925 South 14th Street, Manitowoc, WI 54220
How to Write a Meaningful Sympathy Card
Writing a Sympathy card that has meaning to a family, can be challenging. We hope this will assist you in sending a card to the family.
Be sure to give the card some thought.
Give it some thought: Consider that your note is likely to be among several dozen or even hundreds
of notes received, and compared with the messages typical of sympathy cards, you don't want to sound waxy.
The goal? Express yourself sincerely without sounding like you knew the person/situation better than you actually did.
Start with "Dear [insert first names of recipients]," or "Dear [insert last name] family"
Be sure to spell names correctly; this indicates sincerity.
You may want to practice writing the note on something other than the
actual card to be sure it will fit in the space available.

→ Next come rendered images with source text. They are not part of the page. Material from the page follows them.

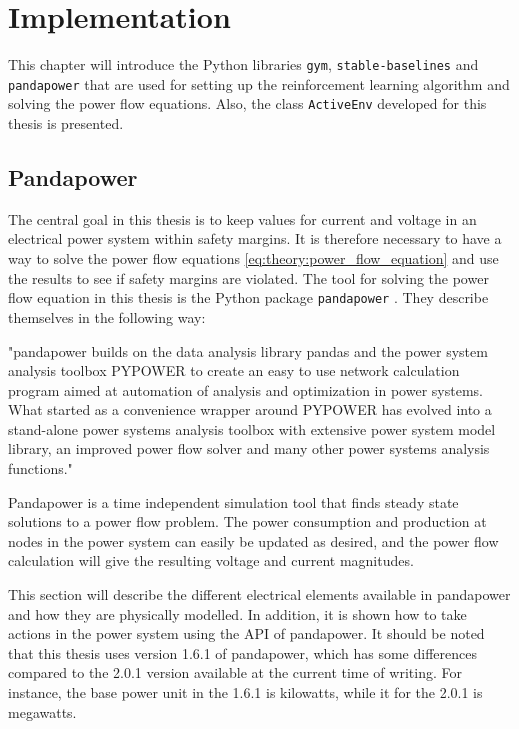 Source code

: \documentclass[class=book, crop=false, 11pt]{standalone}
\begin{document}
\chapter{Implementation}

This chapter will introduce the Python libraries \texttt{gym}, \texttt{stable-baselines} and \texttt{pandapower} that are used for setting up the reinforcement learning algorithm and solving the power flow equations. Also, the class \texttt{ActiveEnv} developed for this thesis is presented. 


\section{Pandapower}
The central goal in this thesis is to keep values for current and voltage in an electrical power system within safety margins. It is therefore necessary to have a way to solve the power flow equations \eqref{eq:theory:power_flow_equation} and use the results to see if safety margins are violated. The tool for solving the power flow equation in this thesis is the Python package \texttt{pandapower} \cite{pandapower}. They describe themselves in the following way:

\begin{displayquote}
"pandapower builds on the data analysis library pandas and the power system analysis toolbox PYPOWER to create an easy to use network calculation program aimed at automation of analysis and optimization in power systems. What started as a convenience wrapper around PYPOWER has evolved into a stand-alone power systems analysis toolbox with extensive power system model library, an improved power flow solver and many other power systems analysis functions." \cite{pandapower_website}
\end{displayquote}

Pandapower is a time independent simulation tool that finds steady state solutions to a power flow problem. The power consumption and production at nodes in the power system can easily be updated as desired, and the power flow calculation will give the resulting voltage and current magnitudes.

This section will describe the different electrical elements available in pandapower and how they are physically modelled. In addition, it is shown how to take actions in the power system using the API of pandapower. It should be noted that this thesis uses version 1.6.1 of pandapower, which has some differences compared to the 2.0.1 version available at the current time of writing. For instance, the base power unit in the 1.6.1 is kilowatts, while it for the 2.0.1 is megawatts.
\end{document}
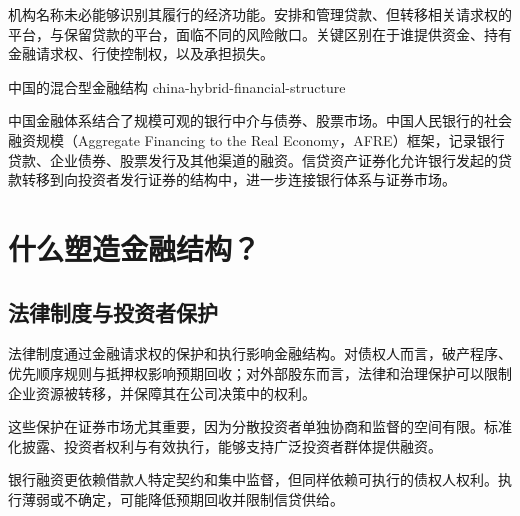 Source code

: \begin{tcolorbox}[
  enhanced,
  breakable,
  colback=white,
  colframe=FinanceBlue,
  boxrule=0.7pt,
  sharp corners,
  borderline west={2.2pt}{0pt}{FinanceBlue},
  title=\textbf{金融视角：透过机构名称看经济功能},
  coltitle=white,
  colbacktitle=FinanceBlue,
  fonttitle=\bfseries,
  before skip=1.2em,
  after skip=1.2em
]

机构名称未必能够识别其履行的经济功能。安排和管理贷款、但转移相关请求权的平台，与保留贷款的平台，面临不同的风险敞口。关键区别在于谁提供资金、持有金融请求权、行使控制权，以及承担损失。








\end{tcolorbox}

\begin{example}{中国的混合型金融结构}
{china-hybrid-financial-structure}

中国金融体系结合了规模可观的银行中介与债券、股票市场。中国人民银行的社会融资规模（Aggregate Financing to the Real Economy，AFRE）框架，记录银行贷款、企业债券、股票发行及其他渠道的融资。信贷资产证券化允许银行发起的贷款转移到向投资者发行证券的结构中，进一步连接银行体系与证券市场。









\end{example}

\section{什么塑造金融结构？}

\subsection{法律制度与投资者保护}

法律制度通过金融请求权的保护和执行影响金融结构。对债权人而言，破产程序、优先顺序规则与抵押权影响预期回收；对外部股东而言，法律和治理保护可以限制企业资源被转移，并保障其在公司决策中的权利。

这些保护在证券市场尤其重要，因为分散投资者单独协商和监督的空间有限。标准化披露、投资者权利与有效执行，能够支持广泛投资者群体提供融资。

银行融资更依赖借款人特定契约和集中监督，但同样依赖可执行的债权人权利。执行薄弱或不确定，可能降低预期回收并限制信贷供给。

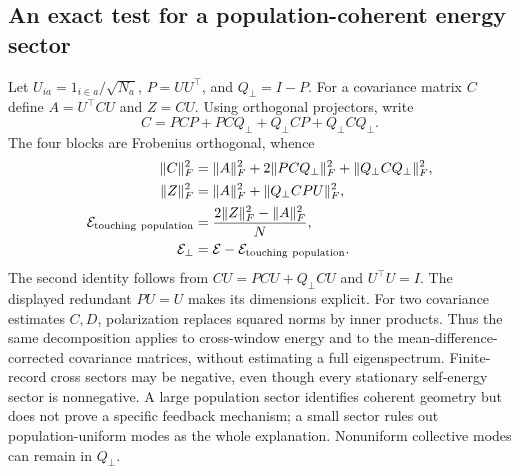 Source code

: \subsection{An exact test for a population-coherent energy sector}
Let $U_{ia}=1_{i\in a}/\sqrt{N_a}$, $P=UU^\top$, and $Q_\perp=I-P$.
For a covariance matrix $C$ define $A=U^\top CU$ and $Z=CU$.
Using orthogonal projectors, write
\begin{equation}
 C=PCP+PCQ_\perp+Q_\perp CP+Q_\perp CQ_\perp.
\end{equation}
The four blocks are Frobenius orthogonal, whence
\begin{align}
 \|C\|_F^2
 &=\|A\|_F^2+2\|PCQ_\perp\|_F^2
                     +\|Q_\perp CQ_\perp\|_F^2,\\
 \|Z\|_F^2&=\|A\|_F^2+\|Q_\perp CPU\|_F^2,\\
 \mathcal E_{\rm touching\ population}
 &=\frac{2\|Z\|_F^2-\|A\|_F^2}{N},\\
 \mathcal E_\perp
 &=\mathcal E-\mathcal E_{\rm touching\ population}.
\end{align}
The second identity follows from $CU=PCU+Q_\perp CU$ and $U^\top U=I$.
The displayed redundant $P U=U$ makes its dimensions explicit.
For two covariance estimates $C,D$, polarization replaces squared norms by
inner products. Thus the same decomposition applies to cross-window energy
and to the mean-difference-corrected covariance matrices, without estimating
a full eigenspectrum. Finite-record cross sectors may be negative, even
though every stationary self-energy sector is nonnegative.
A large population sector identifies coherent geometry but does not prove a
specific feedback mechanism; a small sector rules out population-uniform
modes as the whole explanation. Nonuniform collective modes can remain in
$Q_\perp$.

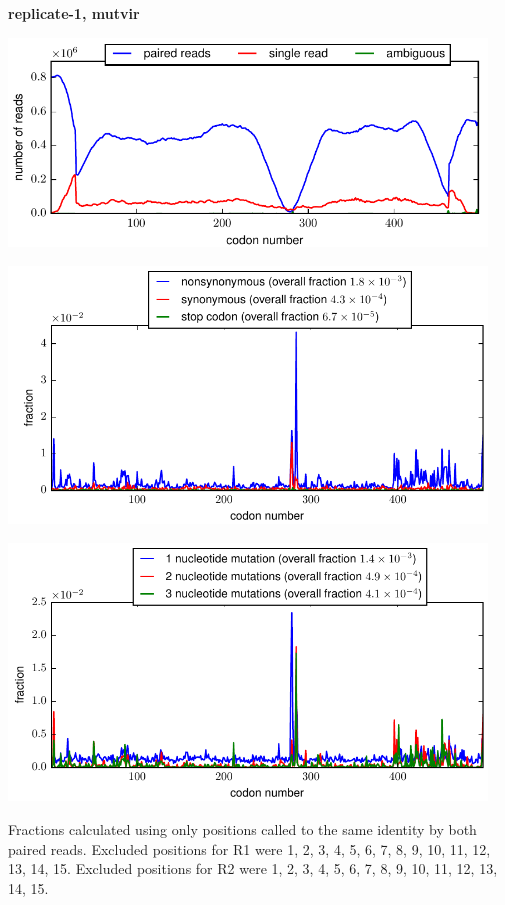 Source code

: \documentclass[10pt,letterpaper]{article}
\begin{document}
\centerline{\Large \bf replicate-1, mutvir}
\vspace{0.1in}

\centerline{\includegraphics[width=5in]{replicate-1-mutvir_codondepth.pdf}}
\vspace{0.1in}

\centerline{\includegraphics[width=5in]{replicate-1-mutvir_syn-ns-dist.pdf}}
\vspace{0.1in}

\centerline{\includegraphics[width=5in]{replicate-1-mutvir_nmutspercodon-dist.pdf}}
\vspace{0.1in}

Fractions calculated using only positions called to the same identity by both paired reads.  Excluded positions for R1 were 1, 2, 3, 4, 5, 6, 7, 8, 9, 10, 11, 12, 13, 14, 15. 
 Excluded positions for R2 were 1, 2, 3, 4, 5, 6, 7, 8, 9, 10, 11, 12, 13, 14, 15. 
\end{document}
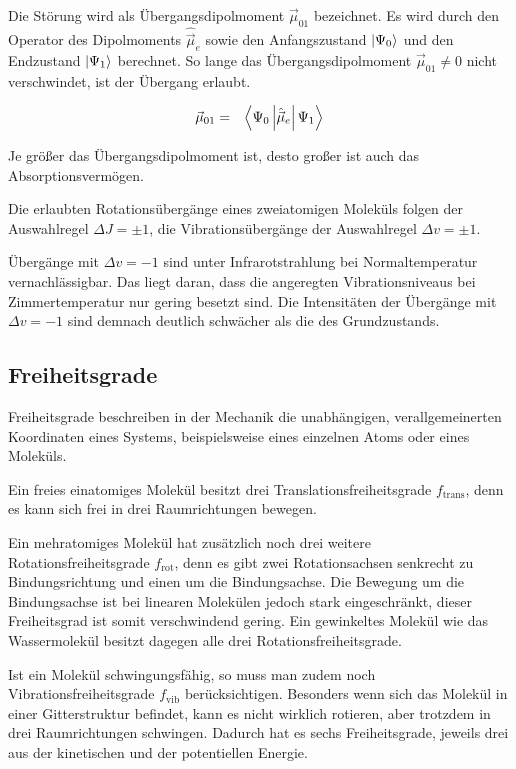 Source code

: \documentclass[12pt,a4paper]{scrartcl}
\numberwithin{equation}{section} %
\begin{document}
Die Störung wird als Übergangsdipolmoment $\vec\mu_{01}$ bezeichnet. Es wird durch den Operator des Dipolmoments $\hat {\vec \mu}_e$ sowie den Anfangszustand $\ket{\Psi_0}$ und den Endzustand $\ket{\Psi_1}$ berechnet. So lange das Übergangsdipolmoment $\vec\mu_{01}\neq0$ nicht verschwindet, ist der Übergang erlaubt.

\begin{eqnarray}
  \vec \mu_{01} &=& \expval{\Psi_0\left|\hat {\vec \mu}_e\right|\Psi_1}
\end{eqnarray}

\noindent
Je größer das Übergangsdipolmoment ist, desto großer ist auch das Absorptionsvermögen.

Die erlaubten Rotationsübergänge eines zweiatomigen Moleküls folgen der Auswahlregel $\Delta J = \pm 1$, die Vibrationsübergänge der Auswahlregel $\Delta v = \pm 1$.

Übergänge mit $\Delta v = -1$ sind unter Infrarotstrahlung bei Normaltemperatur vernachlässigbar. Das liegt daran, dass die angeregten Vibrationsniveaus bei Zimmertemperatur nur gering besetzt sind. Die Intensitäten der Übergänge mit $\Delta v = -1$ sind demnach deutlich schwächer als die des Grundzustands.

\hypertarget{freiheitsgrade}{%
\subsection{Freiheitsgrade}\label{freiheitsgrade}}

Freiheitsgrade beschreiben in der Mechanik die unabhängigen, verallgemeinerten Koordinaten eines Systems, beispielsweise eines einzelnen Atoms oder eines Moleküls.

Ein freies einatomiges Molekül besitzt drei Translationsfreiheitsgrade $f_\mathrm{trans}$, denn es kann sich frei in drei Raumrichtungen bewegen. \cite{Gerthsen}

Ein mehratomiges Molekül hat zusätzlich noch drei weitere Rotationsfreiheitsgrade $f_\mathrm{rot}$, denn es gibt zwei Rotationsachsen senkrecht zu Bindungsrichtung und einen um die Bindungsachse. Die Bewegung um die Bindungsachse ist bei linearen Molekülen jedoch stark eingeschränkt, dieser Freiheitsgrad ist somit verschwindend gering. \cite{Freiheitsgrad} Ein gewinkeltes Molekül wie das Wassermolekül besitzt dagegen alle drei Rotationsfreiheitsgrade. \cite{Gerthsen}

Ist ein Molekül schwingungsfähig, so muss man zudem noch Vibrationsfreiheitsgrade $f_\mathrm{vib}$ berücksichtigen. Besonders wenn sich das Molekül in einer Gitterstruktur befindet, kann es nicht wirklich rotieren, aber trotzdem in drei Raumrichtungen schwingen. Dadurch hat es sechs Freiheitsgrade, jeweils drei aus der kinetischen und der potentiellen Energie.
\end{document}
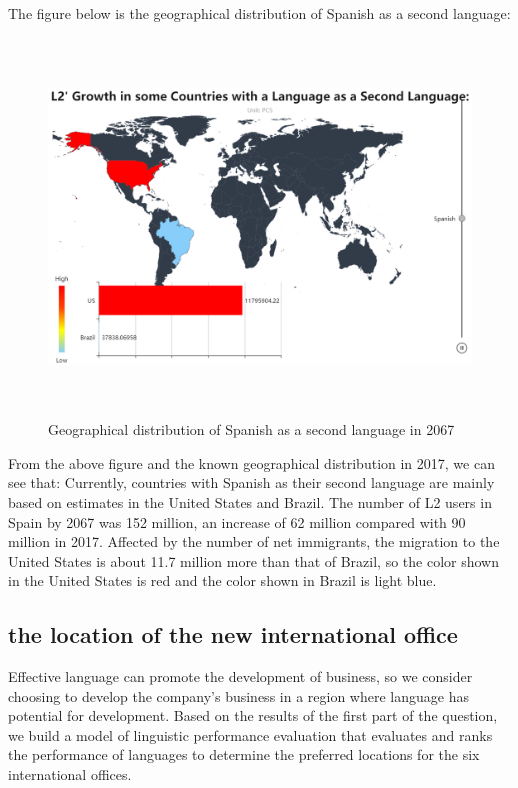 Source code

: \par The figure below is the geographical distribution of Spanish as a second language:

\begin{figure}[H]
	\centering
	\includegraphics[width=1\linewidth,height=10cm]{figures/Spanish}
	\caption{Geographical distribution of Spanish as a second language in 2067}
	\label{fig:spanish}
\end{figure}

\par From the above figure and the known geographical distribution in 2017, we can see that: Currently, countries with Spanish as their second language are mainly based on estimates in the United States and Brazil. The number of L2 users in Spain by 2067 was 152 million, an increase of 62 million compared with 90 million in 2017. Affected by the number of net immigrants, the migration to the United States is about 11.7 million more than that of Brazil, so the color shown in the United States is red and the color shown in Brazil is light blue. 

\subsection{the location of the new international office}

\noindent Effective language can promote the development of business, so we consider choosing to develop the company's business in a region where language has potential for development. Based on the results of the first part of the question, we build a model of linguistic performance evaluation that evaluates and ranks the performance of languages to determine the preferred locations for the six international offices.


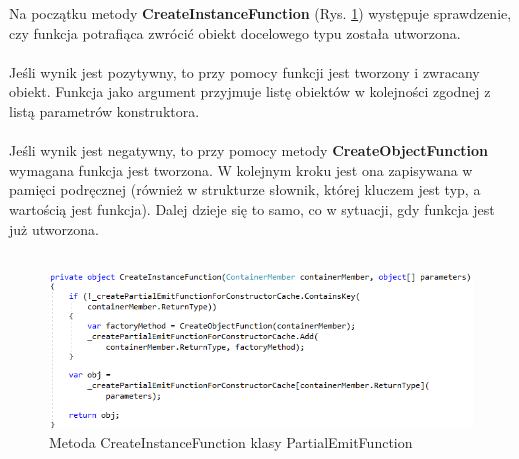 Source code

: \documentclass[12pt]{article}
\begin{document}
Na początku metody \textbf{CreateInstanceFunction} (Rys. \ref{fig:PartialEmitFunction_CreateInstanceFunction}) występuje sprawdzenie, czy funkcja potrafiąca zwrócić obiekt docelowego typu została utworzona.\\
\\
Jeśli wynik jest pozytywny, to przy pomocy funkcji jest tworzony i zwracany obiekt. Funkcja jako argument przyjmuje listę obiektów w kolejności zgodnej z listą parametrów konstruktora.\\
\\
Jeśli wynik jest negatywny, to przy pomocy metody \textbf{CreateObjectFunction} wymagana funkcja jest tworzona. W kolejnym kroku jest ona zapisywana w pamięci podręcznej (również w strukturze słownik, której kluczem jest typ, a wartością jest funkcja). Dalej dzieje się to samo, co w sytuacji, gdy funkcja jest już utworzona.\\ \\
\begin{figure}[H]
	\begin{center}
  		\includegraphics{PartialEmitFunction_CreateInstanceFunction.png}
  		\caption{Metoda CreateInstanceFunction klasy PartialEmitFunction}
  		\label{fig:PartialEmitFunction_CreateInstanceFunction}
	\end{center}
\end{figure}
\end{document}
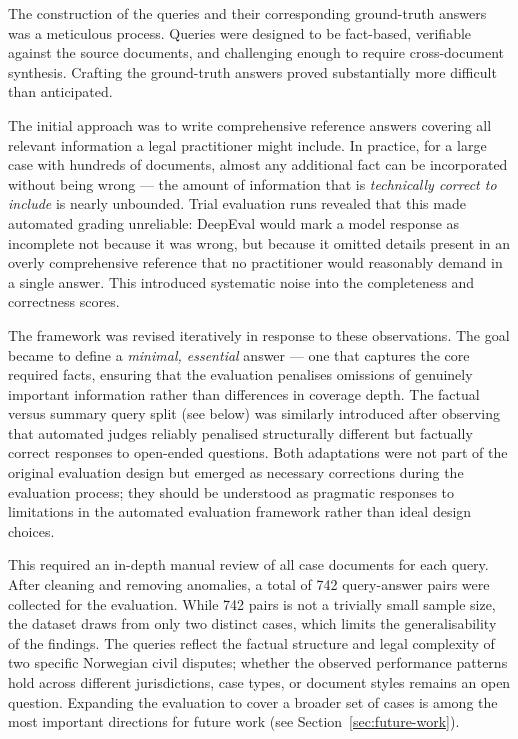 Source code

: The construction of the queries and their corresponding ground-truth answers was a meticulous process. Queries were designed to be fact-based, verifiable against the source documents, and challenging enough to require cross-document synthesis. Crafting the ground-truth answers proved substantially more difficult than anticipated.

The initial approach was to write comprehensive reference answers covering all relevant information a legal practitioner might include. In practice, for a large case with hundreds of documents, almost any additional fact can be incorporated without being wrong --- the amount of information that is \emph{technically correct to include} is nearly unbounded. Trial evaluation runs revealed that this made automated grading unreliable: DeepEval would mark a model response as incomplete not because it was wrong, but because it omitted details present in an overly comprehensive reference that no practitioner would reasonably demand in a single answer. This introduced systematic noise into the completeness and correctness scores.

The framework was revised iteratively in response to these observations. The goal became to define a \emph{minimal, essential} answer --- one that captures the core required facts, ensuring that the evaluation penalises omissions of genuinely important information rather than differences in coverage depth. The factual versus summary query split (see below) was similarly introduced after observing that automated judges reliably penalised structurally different but factually correct responses to open-ended questions. Both adaptations were not part of the original evaluation design but emerged as necessary corrections during the evaluation process; they should be understood as pragmatic responses to limitations in the automated evaluation framework rather than ideal design choices.

This required an in-depth manual review of all case documents for each query. After cleaning and removing anomalies, a total of 742 query-answer pairs were collected for the evaluation. While 742 pairs is not a trivially small sample size, the dataset draws from only two distinct cases, which limits the generalisability of the findings. The queries reflect the factual structure and legal complexity of two specific Norwegian civil disputes; whether the observed performance patterns hold across different jurisdictions, case types, or document styles remains an open question. Expanding the evaluation to cover a broader set of cases is among the most important directions for future work (see Section~\ref{sec:future-work}).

Aim to write a simple statement of sympathy that accurately reflects your feelings of sadness, followed by a statement of support.
Think about how you would feel if you had experienced the loss yourself. If you had a personal connection to the person/situation, speak from your experience.
In any case, avoid statements that imply mourners should feel certain emotions.
People mourn in different ways and at different depths. You can't get it wrong if you stick to what you know and would feel comfortable
saying out loud in the presence of those who are mourning.
Sign the card neatly and have your partner/family members sign it, too.
This emphasizes your sincerity and indicates that members of your family acknowledge the loss.
Address and mail your card to the person(s) coordinating funeral arrangements (you can get names and addresses from the funeral director or clergy). Or deliver the card in person when visiting mourners or attending the funeral or other event that acknowledges the loss.